■ Data records

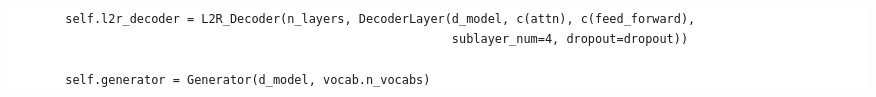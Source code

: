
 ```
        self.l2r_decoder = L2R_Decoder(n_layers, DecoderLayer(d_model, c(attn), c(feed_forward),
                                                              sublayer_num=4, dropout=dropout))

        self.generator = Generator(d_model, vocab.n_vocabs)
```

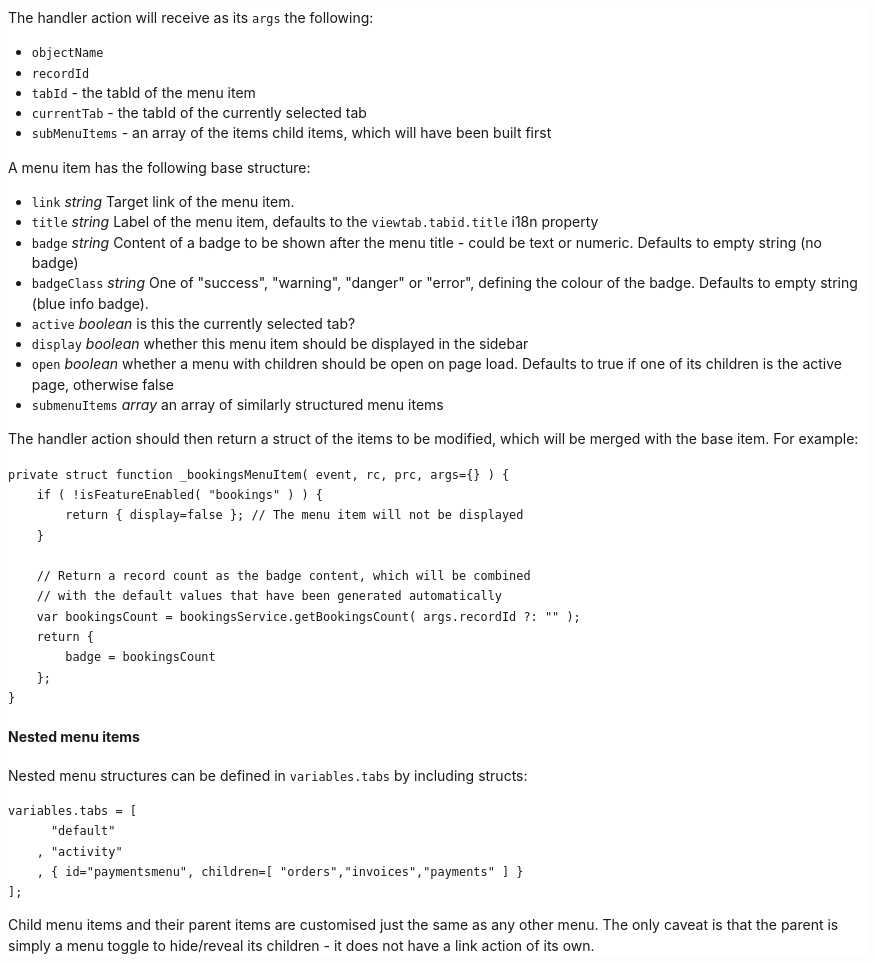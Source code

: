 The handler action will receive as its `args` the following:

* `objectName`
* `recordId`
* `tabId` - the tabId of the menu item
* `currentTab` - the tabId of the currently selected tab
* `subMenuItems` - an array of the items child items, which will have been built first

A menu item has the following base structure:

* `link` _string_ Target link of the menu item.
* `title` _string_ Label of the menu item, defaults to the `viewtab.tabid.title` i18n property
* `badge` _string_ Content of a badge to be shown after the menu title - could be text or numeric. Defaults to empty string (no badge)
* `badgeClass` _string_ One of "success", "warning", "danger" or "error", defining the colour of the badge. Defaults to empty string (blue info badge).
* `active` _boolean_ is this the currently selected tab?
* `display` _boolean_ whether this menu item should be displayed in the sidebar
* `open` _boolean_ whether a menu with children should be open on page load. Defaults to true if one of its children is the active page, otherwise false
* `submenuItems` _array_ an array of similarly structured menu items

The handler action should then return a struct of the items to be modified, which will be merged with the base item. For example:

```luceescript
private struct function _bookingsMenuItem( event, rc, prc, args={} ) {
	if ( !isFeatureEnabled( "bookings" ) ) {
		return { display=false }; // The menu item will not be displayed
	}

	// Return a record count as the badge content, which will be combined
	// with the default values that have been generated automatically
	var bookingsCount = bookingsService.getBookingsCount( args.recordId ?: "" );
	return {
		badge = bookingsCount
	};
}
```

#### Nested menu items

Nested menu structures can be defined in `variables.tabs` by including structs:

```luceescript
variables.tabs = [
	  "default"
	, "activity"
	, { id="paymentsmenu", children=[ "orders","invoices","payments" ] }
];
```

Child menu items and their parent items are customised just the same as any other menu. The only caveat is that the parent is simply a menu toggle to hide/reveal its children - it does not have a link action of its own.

■ To do
Excluding all images, transcribe the material word for word.

■ Exercise output
Source code

:
 ```
        self.l2r_decoder = L2R_Decoder(n_layers, DecoderLayer(d_model, c(attn), c(feed_forward),
                                                              sublayer_num=4, dropout=dropout))

        self.generator = Generator(d_model, vocab.n_vocabs)
```

Source code

: The handler action will receive as its `args` the following:

* `objectName`
* `recordId`
* `tabId` - the tabId of the menu item
* `currentTab` - the tabId of the currently selected tab
* `subMenuItems` - an array of the items child items, which will have been built first

A menu item has the following base structure:

* `link` _string_ Target link of the menu item.
* `title` _string_ Label of the menu item, defaults to the `viewtab.tabid.title` i18n property
* `badge` _string_ Content of a badge to be shown after the menu title - could be text or numeric. Defaults to empty string (no badge)
* `badgeClass` _string_ One of "success", "warning", "danger" or "error", defining the colour of the badge. Defaults to empty string (blue info badge).
* `active` _boolean_ is this the currently selected tab?
* `display` _boolean_ whether this menu item should be displayed in the sidebar
* `open` _boolean_ whether a menu with children should be open on page load. Defaults to true if one of its children is the active page, otherwise false
* `submenuItems` _array_ an array of similarly structured menu items

The handler action should then return a struct of the items to be modified, which will be merged with the base item. For example:

```luceescript
private struct function _bookingsMenuItem( event, rc, prc, args={} ) {
	if ( !isFeatureEnabled( "bookings" ) ) {
		return { display=false }; // The menu item will not be displayed
	}

	// Return a record count as the badge content, which will be combined
	// with the default values that have been generated automatically
	var bookingsCount = bookingsService.getBookingsCount( args.recordId ?: "" );
	return {
		badge = bookingsCount
	};
}
```

#### Nested menu items

Nested menu structures can be defined in `variables.tabs` by including structs:

```luceescript
variables.tabs = [
	  "default"
	, "activity"
	, { id="paymentsmenu", children=[ "orders","invoices","payments" ] }
];
```

Child menu items and their parent items are customised just the same as any other menu. The only caveat is that the parent is simply a menu toggle to hide/reveal its children - it does not have a link action of its own.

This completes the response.